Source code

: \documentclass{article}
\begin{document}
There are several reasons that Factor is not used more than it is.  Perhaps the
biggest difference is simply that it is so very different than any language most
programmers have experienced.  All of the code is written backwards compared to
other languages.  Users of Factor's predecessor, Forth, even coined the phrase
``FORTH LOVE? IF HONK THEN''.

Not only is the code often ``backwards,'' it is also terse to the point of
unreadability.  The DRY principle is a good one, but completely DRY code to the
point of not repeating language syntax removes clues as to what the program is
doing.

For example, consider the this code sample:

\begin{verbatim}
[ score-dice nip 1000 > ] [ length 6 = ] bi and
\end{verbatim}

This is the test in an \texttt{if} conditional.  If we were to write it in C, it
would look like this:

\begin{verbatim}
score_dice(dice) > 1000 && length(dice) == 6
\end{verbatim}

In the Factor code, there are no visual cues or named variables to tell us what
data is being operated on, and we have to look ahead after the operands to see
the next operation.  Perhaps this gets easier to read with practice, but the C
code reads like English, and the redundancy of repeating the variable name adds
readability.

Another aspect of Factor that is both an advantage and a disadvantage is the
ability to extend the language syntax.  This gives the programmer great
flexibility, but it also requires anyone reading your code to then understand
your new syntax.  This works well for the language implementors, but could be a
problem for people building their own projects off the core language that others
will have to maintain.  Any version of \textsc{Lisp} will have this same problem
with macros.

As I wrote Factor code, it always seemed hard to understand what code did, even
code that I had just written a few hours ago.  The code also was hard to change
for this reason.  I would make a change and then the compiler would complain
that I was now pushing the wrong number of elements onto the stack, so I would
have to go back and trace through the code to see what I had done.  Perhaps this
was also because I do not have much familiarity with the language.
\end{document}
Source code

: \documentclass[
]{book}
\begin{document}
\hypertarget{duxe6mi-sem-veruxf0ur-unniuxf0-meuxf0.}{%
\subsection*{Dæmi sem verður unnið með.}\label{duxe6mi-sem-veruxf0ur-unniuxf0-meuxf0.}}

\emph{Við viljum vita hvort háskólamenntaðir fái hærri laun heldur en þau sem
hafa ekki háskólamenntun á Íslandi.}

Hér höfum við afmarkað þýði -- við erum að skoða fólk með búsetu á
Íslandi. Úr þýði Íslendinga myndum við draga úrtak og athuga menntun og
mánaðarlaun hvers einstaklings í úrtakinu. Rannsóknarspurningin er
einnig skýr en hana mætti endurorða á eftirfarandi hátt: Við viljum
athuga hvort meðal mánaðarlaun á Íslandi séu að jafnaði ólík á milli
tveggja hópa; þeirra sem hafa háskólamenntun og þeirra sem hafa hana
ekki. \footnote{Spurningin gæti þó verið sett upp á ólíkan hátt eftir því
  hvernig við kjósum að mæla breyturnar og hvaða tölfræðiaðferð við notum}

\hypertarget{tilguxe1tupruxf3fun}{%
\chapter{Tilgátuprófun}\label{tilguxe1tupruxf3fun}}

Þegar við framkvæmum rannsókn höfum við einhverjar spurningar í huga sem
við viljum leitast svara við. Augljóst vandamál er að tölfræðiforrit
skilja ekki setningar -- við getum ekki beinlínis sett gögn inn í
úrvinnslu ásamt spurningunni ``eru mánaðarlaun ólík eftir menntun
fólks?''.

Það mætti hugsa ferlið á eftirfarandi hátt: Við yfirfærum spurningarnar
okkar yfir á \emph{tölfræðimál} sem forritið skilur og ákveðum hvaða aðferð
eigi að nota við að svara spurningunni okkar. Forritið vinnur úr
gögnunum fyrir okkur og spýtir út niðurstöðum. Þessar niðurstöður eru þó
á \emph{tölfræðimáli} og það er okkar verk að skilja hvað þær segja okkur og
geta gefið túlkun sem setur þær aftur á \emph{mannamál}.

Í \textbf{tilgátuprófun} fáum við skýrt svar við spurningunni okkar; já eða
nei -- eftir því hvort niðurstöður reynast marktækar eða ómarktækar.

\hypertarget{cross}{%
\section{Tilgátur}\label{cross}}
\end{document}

### THE TASK
All of the entries above need to be output again exactly.

### ANSWER SPACE
Source code

: \documentclass{article}
\begin{document}
There are several reasons that Factor is not used more than it is.  Perhaps the
biggest difference is simply that it is so very different than any language most
programmers have experienced.  All of the code is written backwards compared to
other languages.  Users of Factor's predecessor, Forth, even coined the phrase
``FORTH LOVE? IF HONK THEN''.

Not only is the code often ``backwards,'' it is also terse to the point of
unreadability.  The DRY principle is a good one, but completely DRY code to the
point of not repeating language syntax removes clues as to what the program is
doing.

For example, consider the this code sample:

\begin{verbatim}
[ score-dice nip 1000 > ] [ length 6 = ] bi and
\end{verbatim}

This is the test in an \texttt{if} conditional.  If we were to write it in C, it
would look like this:

\begin{verbatim}
score_dice(dice) > 1000 && length(dice) == 6
\end{verbatim}

In the Factor code, there are no visual cues or named variables to tell us what
data is being operated on, and we have to look ahead after the operands to see
the next operation.  Perhaps this gets easier to read with practice, but the C
code reads like English, and the redundancy of repeating the variable name adds
readability.

Another aspect of Factor that is both an advantage and a disadvantage is the
ability to extend the language syntax.  This gives the programmer great
flexibility, but it also requires anyone reading your code to then understand
your new syntax.  This works well for the language implementors, but could be a
problem for people building their own projects off the core language that others
will have to maintain.  Any version of \textsc{Lisp} will have this same problem
with macros.

As I wrote Factor code, it always seemed hard to understand what code did, even
code that I had just written a few hours ago.  The code also was hard to change
for this reason.  I would make a change and then the compiler would complain
that I was now pushing the wrong number of elements onto the stack, so I would
have to go back and trace through the code to see what I had done.  Perhaps this
was also because I do not have much familiarity with the language.
\end{document}
Source code

: \documentclass[
]{book}
\begin{document}
\hypertarget{duxe6mi-sem-veruxf0ur-unniuxf0-meuxf0.}{%
\subsection*{Dæmi sem verður unnið með.}\label{duxe6mi-sem-veruxf0ur-unniuxf0-meuxf0.}}

\emph{Við viljum vita hvort háskólamenntaðir fái hærri laun heldur en þau sem
hafa ekki háskólamenntun á Íslandi.}

Hér höfum við afmarkað þýði -- við erum að skoða fólk með búsetu á
Íslandi. Úr þýði Íslendinga myndum við draga úrtak og athuga menntun og
mánaðarlaun hvers einstaklings í úrtakinu. Rannsóknarspurningin er
einnig skýr en hana mætti endurorða á eftirfarandi hátt: Við viljum
athuga hvort meðal mánaðarlaun á Íslandi séu að jafnaði ólík á milli
tveggja hópa; þeirra sem hafa háskólamenntun og þeirra sem hafa hana
ekki. \footnote{Spurningin gæti þó verið sett upp á ólíkan hátt eftir því
  hvernig við kjósum að mæla breyturnar og hvaða tölfræðiaðferð við notum}

\hypertarget{tilguxe1tupruxf3fun}{%
\chapter{Tilgátuprófun}\label{tilguxe1tupruxf3fun}}

Þegar við framkvæmum rannsókn höfum við einhverjar spurningar í huga sem
við viljum leitast svara við. Augljóst vandamál er að tölfræðiforrit
skilja ekki setningar -- við getum ekki beinlínis sett gögn inn í
úrvinnslu ásamt spurningunni ``eru mánaðarlaun ólík eftir menntun
fólks?''.

Það mætti hugsa ferlið á eftirfarandi hátt: Við yfirfærum spurningarnar
okkar yfir á \emph{tölfræðimál} sem forritið skilur og ákveðum hvaða aðferð
eigi að nota við að svara spurningunni okkar. Forritið vinnur úr
gögnunum fyrir okkur og spýtir út niðurstöðum. Þessar niðurstöður eru þó
á \emph{tölfræðimáli} og það er okkar verk að skilja hvað þær segja okkur og
geta gefið túlkun sem setur þær aftur á \emph{mannamál}.

Í \textbf{tilgátuprófun} fáum við skýrt svar við spurningunni okkar; já eða
nei -- eftir því hvort niðurstöður reynast marktækar eða ómarktækar.

\hypertarget{cross}{%
\section{Tilgátur}\label{cross}}
\end{document}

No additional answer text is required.